# Exercise goal
Without the pictures, set down the records below word for word.
(Excerpted data)
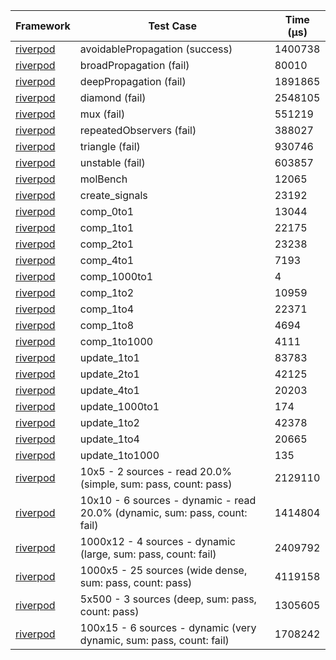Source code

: | Framework | Test Case | Time (μs) |
| --- | --- | --- |
| [riverpod](https://github.com/rrousselGit/riverpod) | avoidablePropagation (success) | 1400738 |
| [riverpod](https://github.com/rrousselGit/riverpod) | broadPropagation (fail) | 80010 |
| [riverpod](https://github.com/rrousselGit/riverpod) | deepPropagation (fail) | 1891865 |
| [riverpod](https://github.com/rrousselGit/riverpod) | diamond (fail) | 2548105 |
| [riverpod](https://github.com/rrousselGit/riverpod) | mux (fail) | 551219 |
| [riverpod](https://github.com/rrousselGit/riverpod) | repeatedObservers (fail) | 388027 |
| [riverpod](https://github.com/rrousselGit/riverpod) | triangle (fail) | 930746 |
| [riverpod](https://github.com/rrousselGit/riverpod) | unstable (fail) | 603857 |
| [riverpod](https://github.com/rrousselGit/riverpod) | molBench | 12065 |
| [riverpod](https://github.com/rrousselGit/riverpod) | create_signals | 23192 |
| [riverpod](https://github.com/rrousselGit/riverpod) | comp_0to1 | 13044 |
| [riverpod](https://github.com/rrousselGit/riverpod) | comp_1to1 | 22175 |
| [riverpod](https://github.com/rrousselGit/riverpod) | comp_2to1 | 23238 |
| [riverpod](https://github.com/rrousselGit/riverpod) | comp_4to1 | 7193 |
| [riverpod](https://github.com/rrousselGit/riverpod) | comp_1000to1 | 4 |
| [riverpod](https://github.com/rrousselGit/riverpod) | comp_1to2 | 10959 |
| [riverpod](https://github.com/rrousselGit/riverpod) | comp_1to4 | 22371 |
| [riverpod](https://github.com/rrousselGit/riverpod) | comp_1to8 | 4694 |
| [riverpod](https://github.com/rrousselGit/riverpod) | comp_1to1000 | 4111 |
| [riverpod](https://github.com/rrousselGit/riverpod) | update_1to1 | 83783 |
| [riverpod](https://github.com/rrousselGit/riverpod) | update_2to1 | 42125 |
| [riverpod](https://github.com/rrousselGit/riverpod) | update_4to1 | 20203 |
| [riverpod](https://github.com/rrousselGit/riverpod) | update_1000to1 | 174 |
| [riverpod](https://github.com/rrousselGit/riverpod) | update_1to2 | 42378 |
| [riverpod](https://github.com/rrousselGit/riverpod) | update_1to4 | 20665 |
| [riverpod](https://github.com/rrousselGit/riverpod) | update_1to1000 | 135 |
| [riverpod](https://github.com/rrousselGit/riverpod) | 10x5 - 2 sources - read 20.0% (simple, sum: pass, count: pass) | 2129110 |
| [riverpod](https://github.com/rrousselGit/riverpod) | 10x10 - 6 sources - dynamic - read 20.0% (dynamic, sum: pass, count: fail) | 1414804 |
| [riverpod](https://github.com/rrousselGit/riverpod) | 1000x12 - 4 sources - dynamic (large, sum: pass, count: fail) | 2409792 |
| [riverpod](https://github.com/rrousselGit/riverpod) | 1000x5 - 25 sources (wide dense, sum: pass, count: pass) | 4119158 |
| [riverpod](https://github.com/rrousselGit/riverpod) | 5x500 - 3 sources (deep, sum: pass, count: pass) | 1305605 |
| [riverpod](https://github.com/rrousselGit/riverpod) | 100x15 - 6 sources - dynamic (very dynamic, sum: pass, count: fail) | 1708242 |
(End Excerpted data)
# Answer box
Source code

: | Framework | Test Case | Time (μs) |
| --- | --- | --- |
| [riverpod](https://github.com/rrousselGit/riverpod) | avoidablePropagation (success) | 1400738 |
| [riverpod](https://github.com/rrousselGit/riverpod) | broadPropagation (fail) | 80010 |
| [riverpod](https://github.com/rrousselGit/riverpod) | deepPropagation (fail) | 1891865 |
| [riverpod](https://github.com/rrousselGit/riverpod) | diamond (fail) | 2548105 |
| [riverpod](https://github.com/rrousselGit/riverpod) | mux (fail) | 551219 |
| [riverpod](https://github.com/rrousselGit/riverpod) | repeatedObservers (fail) | 388027 |
| [riverpod](https://github.com/rrousselGit/riverpod) | triangle (fail) | 930746 |
| [riverpod](https://github.com/rrousselGit/riverpod) | unstable (fail) | 603857 |
| [riverpod](https://github.com/rrousselGit/riverpod) | molBench | 12065 |
| [riverpod](https://github.com/rrousselGit/riverpod) | create_signals | 23192 |
| [riverpod](https://github.com/rrousselGit/riverpod) | comp_0to1 | 13044 |
| [riverpod](https://github.com/rrousselGit/riverpod) | comp_1to1 | 22175 |
| [riverpod](https://github.com/rrousselGit/riverpod) | comp_2to1 | 23238 |
| [riverpod](https://github.com/rrousselGit/riverpod) | comp_4to1 | 7193 |
| [riverpod](https://github.com/rrousselGit/riverpod) | comp_1000to1 | 4 |
| [riverpod](https://github.com/rrousselGit/riverpod) | comp_1to2 | 10959 |
| [riverpod](https://github.com/rrousselGit/riverpod) | comp_1to4 | 22371 |
| [riverpod](https://github.com/rrousselGit/riverpod) | comp_1to8 | 4694 |
| [riverpod](https://github.com/rrousselGit/riverpod) | comp_1to1000 | 4111 |
| [riverpod](https://github.com/rrousselGit/riverpod) | update_1to1 | 83783 |
| [riverpod](https://github.com/rrousselGit/riverpod) | update_2to1 | 42125 |
| [riverpod](https://github.com/rrousselGit/riverpod) | update_4to1 | 20203 |
| [riverpod](https://github.com/rrousselGit/riverpod) | update_1000to1 | 174 |
| [riverpod](https://github.com/rrousselGit/riverpod) | update_1to2 | 42378 |
| [riverpod](https://github.com/rrousselGit/riverpod) | update_1to4 | 20665 |
| [riverpod](https://github.com/rrousselGit/riverpod) | update_1to1000 | 135 |
| [riverpod](https://github.com/rrousselGit/riverpod) | 10x5 - 2 sources - read 20.0% (simple, sum: pass, count: pass) | 2129110 |
| [riverpod](https://github.com/rrousselGit/riverpod) | 10x10 - 6 sources - dynamic - read 20.0% (dynamic, sum: pass, count: fail) | 1414804 |
| [riverpod](https://github.com/rrousselGit/riverpod) | 1000x12 - 4 sources - dynamic (large, sum: pass, count: fail) | 2409792 |
| [riverpod](https://github.com/rrousselGit/riverpod) | 1000x5 - 25 sources (wide dense, sum: pass, count: pass) | 4119158 |
| [riverpod](https://github.com/rrousselGit/riverpod) | 5x500 - 3 sources (deep, sum: pass, count: pass) | 1305605 |
| [riverpod](https://github.com/rrousselGit/riverpod) | 100x15 - 6 sources - dynamic (very dynamic, sum: pass, count: fail) | 1708242 |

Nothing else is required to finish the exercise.